The best and most effective way to limit litigation costs for your clients is to obtain medical records through the use of subpoenas duces tecum, instead of through the old way of requesting the records by regular mail and an authorization.
The benefit of obtaining medical records with subpoenas duces tecum is two-fold: (1) you will not be forced to pay hundreds of dollars for the copying expense of voluminous medical records; instead, you will only have to pay the statutory fee associated with a subpoena duces tecum; and (2) with proper certification of the records, the records become admissible in evidence as business records and you will not have to subpoena them again when the trial approaches.
CPLR section 3120, which governs the service of subpoenas duces tecum on non-parties, was amended effective September 1, 2003, to streamline the production and admission into evidence of records maintained by non-parties. As amended, CPLR section 3120 no longer requires the service of a motion and a court order to obtain the production of records from a non-party. Rather, a party may now merely serve a non-party with a subpoena duces tecum.
CPLR section 3122-a(d) states that: "Unless the subpoena directs the production of original documents for inspection and copying at the place where such items are usually maintained, it shall be sufficient for the custodian or other qualified person to deliver complete and accurate copies of the items to be produced." CPLR section 3122-a does not require that the subpoenaed records be produced in the county where the action is venued. With the subpoenas duces tecum, you should include specific instructions that the non-parties "are not required to personally appear" on the date and time set forth in the subpoena duces tecum, and that they can comply with the subpoena duces tecum by mailing the subpoenaed records to your law office.

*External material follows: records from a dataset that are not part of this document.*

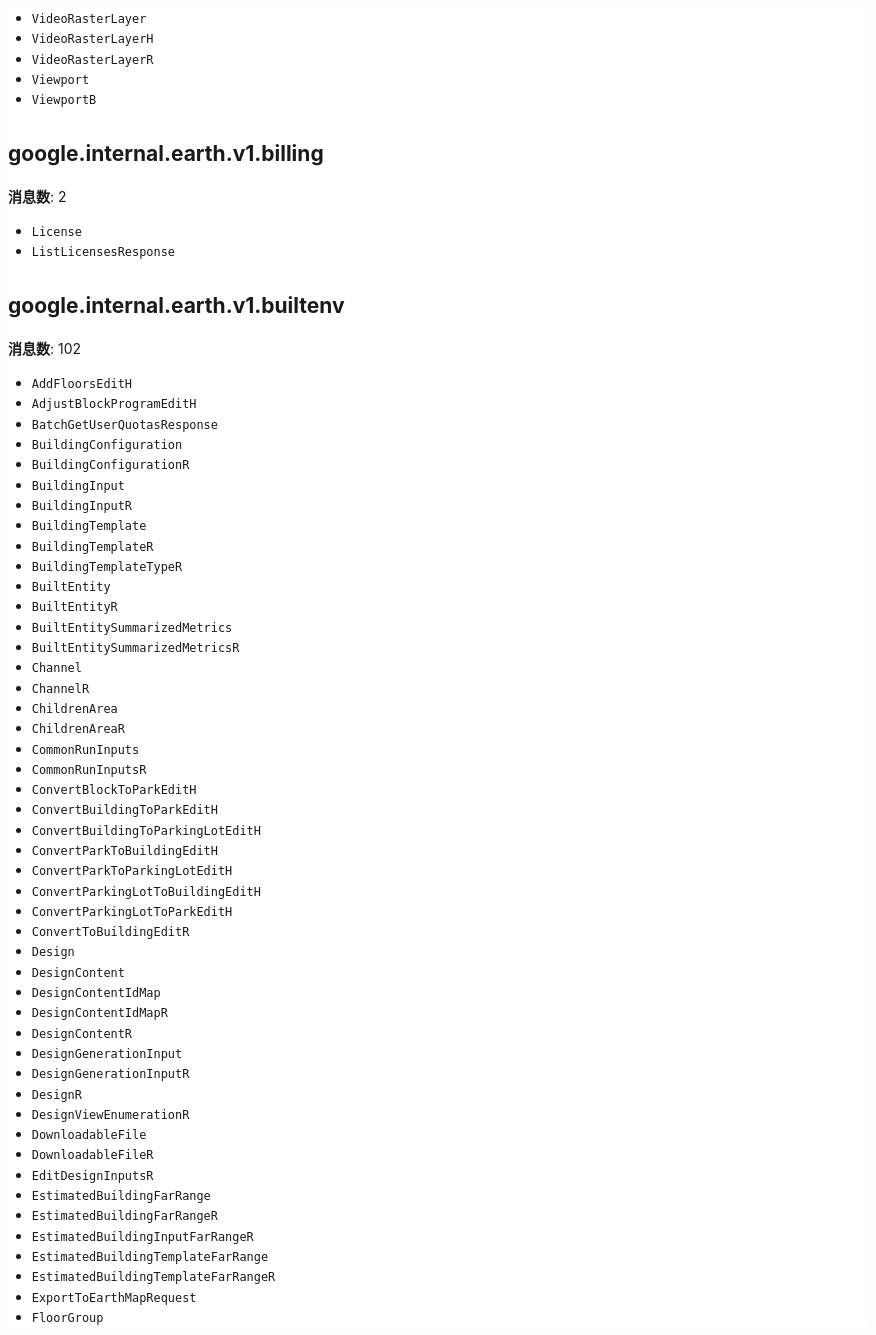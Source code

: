 - `VideoRasterLayer`
- `VideoRasterLayerH`
- `VideoRasterLayerR`
- `Viewport`
- `ViewportB`

## google.internal.earth.v1.billing

**消息数**: 2

- `License`
- `ListLicensesResponse`

## google.internal.earth.v1.builtenv

**消息数**: 102

- `AddFloorsEditH`
- `AdjustBlockProgramEditH`
- `BatchGetUserQuotasResponse`
- `BuildingConfiguration`
- `BuildingConfigurationR`
- `BuildingInput`
- `BuildingInputR`
- `BuildingTemplate`
- `BuildingTemplateR`
- `BuildingTemplateTypeR`
- `BuiltEntity`
- `BuiltEntityR`
- `BuiltEntitySummarizedMetrics`
- `BuiltEntitySummarizedMetricsR`
- `Channel`
- `ChannelR`
- `ChildrenArea`
- `ChildrenAreaR`
- `CommonRunInputs`
- `CommonRunInputsR`
- `ConvertBlockToParkEditH`
- `ConvertBuildingToParkEditH`
- `ConvertBuildingToParkingLotEditH`
- `ConvertParkToBuildingEditH`
- `ConvertParkToParkingLotEditH`
- `ConvertParkingLotToBuildingEditH`
- `ConvertParkingLotToParkEditH`
- `ConvertToBuildingEditR`
- `Design`
- `DesignContent`
- `DesignContentIdMap`
- `DesignContentIdMapR`
- `DesignContentR`
- `DesignGenerationInput`
- `DesignGenerationInputR`
- `DesignR`
- `DesignViewEnumerationR`
- `DownloadableFile`
- `DownloadableFileR`
- `EditDesignInputsR`
- `EstimatedBuildingFarRange`
- `EstimatedBuildingFarRangeR`
- `EstimatedBuildingInputFarRangeR`
- `EstimatedBuildingTemplateFarRange`
- `EstimatedBuildingTemplateFarRangeR`
- `ExportToEarthMapRequest`
- `FloorGroup`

If the subpoena duces tecum seeks the production of medical records, it must be accompanied by a HIPAA-compliant release authorization and a memo setting forth instructions for compliance with the subpoenas. Simultaneous with the service of the subpoena, you must provide each of the non-parties with the statutory fee and mileage from their place of business to you law office.
By subpoening the medical records and other records from non-parties during discovery, you will save your client hundreds, if not thousands, of dollars in costs, and have the records in admissible form for the trial.